U.S. News & World Report studied and ranked more than 21,000 public high schools across the country using a combination of criteria. The study awarded gold, silver and bronze medals as well as assigned a numerical ranking to those schools that met all of the study’s requirements.
Polk County High School ranked 2,190th nationally and also earned a silver medal from U.S. News. Polk County High ranked 36th among 591 North Carolina high schools in the study.
Polk County Early College did not meet all the criteria to earn a numerical ranking, but the school did earn a bronze medal, one of 6,517 schools in the nation to earn one of the three medals. Bronze medal schools passed two of the three steps in U.S. News’ ranking process but either didn’t offer Advanced Placement or International Baccalaureate classes or had fewer than 10 students taking those exams.
Data compiled in the rankings came from the 2012-2013 school year.
“Congratulations to the students, parents, teachers, administrators and staff of Polk County Schools,” said Polk County Schools superintendent Bill Miller. “Polk County High is to be congratulated for this wonderful recognition. However, we believe this recognition comes from the hard work of everyone associated with our schools, especially our community and taxpayers that provide such support for our schools.
“Polk County High teachers would be the first to acknowledge the hard work of our elementary schools and middle school in helping our students obtain the skills needed to be successful in high school.”

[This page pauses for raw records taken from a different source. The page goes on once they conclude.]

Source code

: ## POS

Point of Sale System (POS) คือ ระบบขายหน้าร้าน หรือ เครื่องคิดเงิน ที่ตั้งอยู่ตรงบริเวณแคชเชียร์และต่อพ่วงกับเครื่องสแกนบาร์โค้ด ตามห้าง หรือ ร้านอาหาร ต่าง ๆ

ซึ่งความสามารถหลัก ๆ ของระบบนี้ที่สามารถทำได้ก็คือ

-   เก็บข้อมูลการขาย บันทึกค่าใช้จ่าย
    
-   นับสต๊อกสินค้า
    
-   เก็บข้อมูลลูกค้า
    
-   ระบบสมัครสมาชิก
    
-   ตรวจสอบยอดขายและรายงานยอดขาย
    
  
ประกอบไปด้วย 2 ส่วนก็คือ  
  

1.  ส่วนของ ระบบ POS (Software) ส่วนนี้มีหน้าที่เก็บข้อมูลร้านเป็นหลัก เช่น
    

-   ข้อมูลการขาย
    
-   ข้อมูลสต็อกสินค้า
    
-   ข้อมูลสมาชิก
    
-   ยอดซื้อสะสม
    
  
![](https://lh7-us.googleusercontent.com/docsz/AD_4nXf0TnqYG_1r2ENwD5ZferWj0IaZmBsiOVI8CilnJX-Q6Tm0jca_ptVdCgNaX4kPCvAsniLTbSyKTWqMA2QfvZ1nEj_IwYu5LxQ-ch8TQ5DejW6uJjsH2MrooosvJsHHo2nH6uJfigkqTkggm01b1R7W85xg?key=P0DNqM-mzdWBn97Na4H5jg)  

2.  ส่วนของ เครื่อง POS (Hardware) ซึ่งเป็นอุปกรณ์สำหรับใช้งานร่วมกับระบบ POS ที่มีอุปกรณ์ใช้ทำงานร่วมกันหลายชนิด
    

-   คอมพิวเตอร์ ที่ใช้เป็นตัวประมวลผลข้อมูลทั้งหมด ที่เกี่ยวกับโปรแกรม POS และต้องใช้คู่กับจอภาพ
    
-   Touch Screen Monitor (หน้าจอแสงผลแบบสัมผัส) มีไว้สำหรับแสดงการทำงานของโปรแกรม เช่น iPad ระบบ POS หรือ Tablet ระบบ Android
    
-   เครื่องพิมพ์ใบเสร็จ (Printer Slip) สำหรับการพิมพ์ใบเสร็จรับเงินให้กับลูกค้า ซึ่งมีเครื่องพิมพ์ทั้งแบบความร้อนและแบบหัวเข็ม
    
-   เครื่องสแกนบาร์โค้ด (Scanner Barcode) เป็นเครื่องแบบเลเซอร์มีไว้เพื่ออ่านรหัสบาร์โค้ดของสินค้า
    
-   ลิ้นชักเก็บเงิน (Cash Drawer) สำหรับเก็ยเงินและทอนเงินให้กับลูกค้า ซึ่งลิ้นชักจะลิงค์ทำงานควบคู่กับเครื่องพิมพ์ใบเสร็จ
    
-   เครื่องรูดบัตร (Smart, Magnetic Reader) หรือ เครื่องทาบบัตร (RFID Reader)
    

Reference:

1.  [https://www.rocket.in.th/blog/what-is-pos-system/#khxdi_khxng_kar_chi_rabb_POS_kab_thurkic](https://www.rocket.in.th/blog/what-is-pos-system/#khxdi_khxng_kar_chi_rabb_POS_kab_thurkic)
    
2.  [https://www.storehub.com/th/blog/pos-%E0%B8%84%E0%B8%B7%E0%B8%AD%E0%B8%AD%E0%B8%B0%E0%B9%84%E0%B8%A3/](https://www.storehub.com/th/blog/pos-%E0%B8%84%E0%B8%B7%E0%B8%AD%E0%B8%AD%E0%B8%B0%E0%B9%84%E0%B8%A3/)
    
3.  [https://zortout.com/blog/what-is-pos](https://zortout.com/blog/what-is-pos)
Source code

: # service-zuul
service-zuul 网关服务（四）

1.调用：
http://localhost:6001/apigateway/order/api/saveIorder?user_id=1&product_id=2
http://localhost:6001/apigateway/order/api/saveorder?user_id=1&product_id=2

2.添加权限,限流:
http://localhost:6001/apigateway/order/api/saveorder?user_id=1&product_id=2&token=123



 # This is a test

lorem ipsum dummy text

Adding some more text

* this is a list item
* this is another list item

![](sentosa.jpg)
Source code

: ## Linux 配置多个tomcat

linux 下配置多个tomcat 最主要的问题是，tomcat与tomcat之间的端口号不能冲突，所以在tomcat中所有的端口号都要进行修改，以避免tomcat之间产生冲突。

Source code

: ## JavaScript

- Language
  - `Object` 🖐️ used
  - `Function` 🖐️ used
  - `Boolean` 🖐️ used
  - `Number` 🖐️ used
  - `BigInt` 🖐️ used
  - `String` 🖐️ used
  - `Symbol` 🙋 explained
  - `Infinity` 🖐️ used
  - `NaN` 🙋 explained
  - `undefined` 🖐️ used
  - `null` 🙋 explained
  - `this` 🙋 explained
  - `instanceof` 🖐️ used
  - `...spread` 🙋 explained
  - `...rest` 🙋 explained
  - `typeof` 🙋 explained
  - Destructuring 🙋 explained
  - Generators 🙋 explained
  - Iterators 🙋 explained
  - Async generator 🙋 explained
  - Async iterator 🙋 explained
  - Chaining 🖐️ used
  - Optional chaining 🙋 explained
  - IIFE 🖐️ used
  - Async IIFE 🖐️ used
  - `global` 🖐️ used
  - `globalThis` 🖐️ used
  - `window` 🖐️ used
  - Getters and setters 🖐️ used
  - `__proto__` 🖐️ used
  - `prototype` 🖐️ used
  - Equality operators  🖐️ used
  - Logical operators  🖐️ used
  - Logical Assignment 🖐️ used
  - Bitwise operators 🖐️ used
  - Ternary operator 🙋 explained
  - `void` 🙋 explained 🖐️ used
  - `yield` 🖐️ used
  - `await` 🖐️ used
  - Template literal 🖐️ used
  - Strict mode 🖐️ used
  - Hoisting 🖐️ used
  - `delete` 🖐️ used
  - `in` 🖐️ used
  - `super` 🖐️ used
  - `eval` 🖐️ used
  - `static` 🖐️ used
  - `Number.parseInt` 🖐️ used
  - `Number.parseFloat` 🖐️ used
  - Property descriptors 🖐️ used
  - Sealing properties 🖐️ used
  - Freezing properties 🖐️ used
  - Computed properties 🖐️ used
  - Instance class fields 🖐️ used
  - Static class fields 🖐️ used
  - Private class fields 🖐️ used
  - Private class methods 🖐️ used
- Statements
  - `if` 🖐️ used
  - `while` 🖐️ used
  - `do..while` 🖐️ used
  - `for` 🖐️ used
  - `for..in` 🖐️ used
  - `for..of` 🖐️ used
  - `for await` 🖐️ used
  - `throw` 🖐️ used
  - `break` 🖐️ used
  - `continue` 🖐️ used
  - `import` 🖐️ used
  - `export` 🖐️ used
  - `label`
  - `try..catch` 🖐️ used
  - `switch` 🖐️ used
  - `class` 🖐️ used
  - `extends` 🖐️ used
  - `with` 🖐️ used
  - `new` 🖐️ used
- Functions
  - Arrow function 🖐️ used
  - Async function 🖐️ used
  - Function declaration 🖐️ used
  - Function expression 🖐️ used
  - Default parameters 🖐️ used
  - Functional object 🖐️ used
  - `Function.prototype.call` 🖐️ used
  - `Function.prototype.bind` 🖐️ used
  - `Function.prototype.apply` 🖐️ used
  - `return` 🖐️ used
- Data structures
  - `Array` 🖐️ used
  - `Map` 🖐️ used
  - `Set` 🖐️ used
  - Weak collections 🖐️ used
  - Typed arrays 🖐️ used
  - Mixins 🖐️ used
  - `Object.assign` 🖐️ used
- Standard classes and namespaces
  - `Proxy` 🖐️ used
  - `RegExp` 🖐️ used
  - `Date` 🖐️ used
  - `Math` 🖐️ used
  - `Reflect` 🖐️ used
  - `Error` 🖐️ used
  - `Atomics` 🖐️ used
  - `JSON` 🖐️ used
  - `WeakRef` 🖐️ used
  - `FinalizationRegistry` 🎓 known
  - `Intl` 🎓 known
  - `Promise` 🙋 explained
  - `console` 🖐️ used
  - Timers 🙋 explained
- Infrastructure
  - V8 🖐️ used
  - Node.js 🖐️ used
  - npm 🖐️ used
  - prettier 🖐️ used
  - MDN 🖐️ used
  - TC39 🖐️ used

To determine the high school rankings, U.S. News used three criteria:
1) Schools had to perform better than statistically expected compared to other schools in the state on standard reading and math tests, given their population of economically disadvantaged students.
2) Disadvantaged students had to perform better than statistically expected compared to other schools in the state as judged by math and reading proficiency rates
3) For those who passed the first two steps, schools were judged nationally using Advanced Placement or International Baccalaureate rates to determine which schools produced the best college-level achievement on those tests. U.S News developed a measure called a College Readiness Index which looked at how many students took one of the advanced exams and what percentage of those students passed.
The top 500 schools after all three steps earned gold medals, with schools not in the top 500 but above the median score earning silver medals.
“The U.S. News and World Report ranking speaks to how well a school serves all of its students, not just those who are planning to attend a four-year college or university,” said Polk County High principal Mary Feagan. “Polk County High School works hard to prepare every student for life after high school, and it is gratifying to be recognized for those efforts by this prestigious publication.”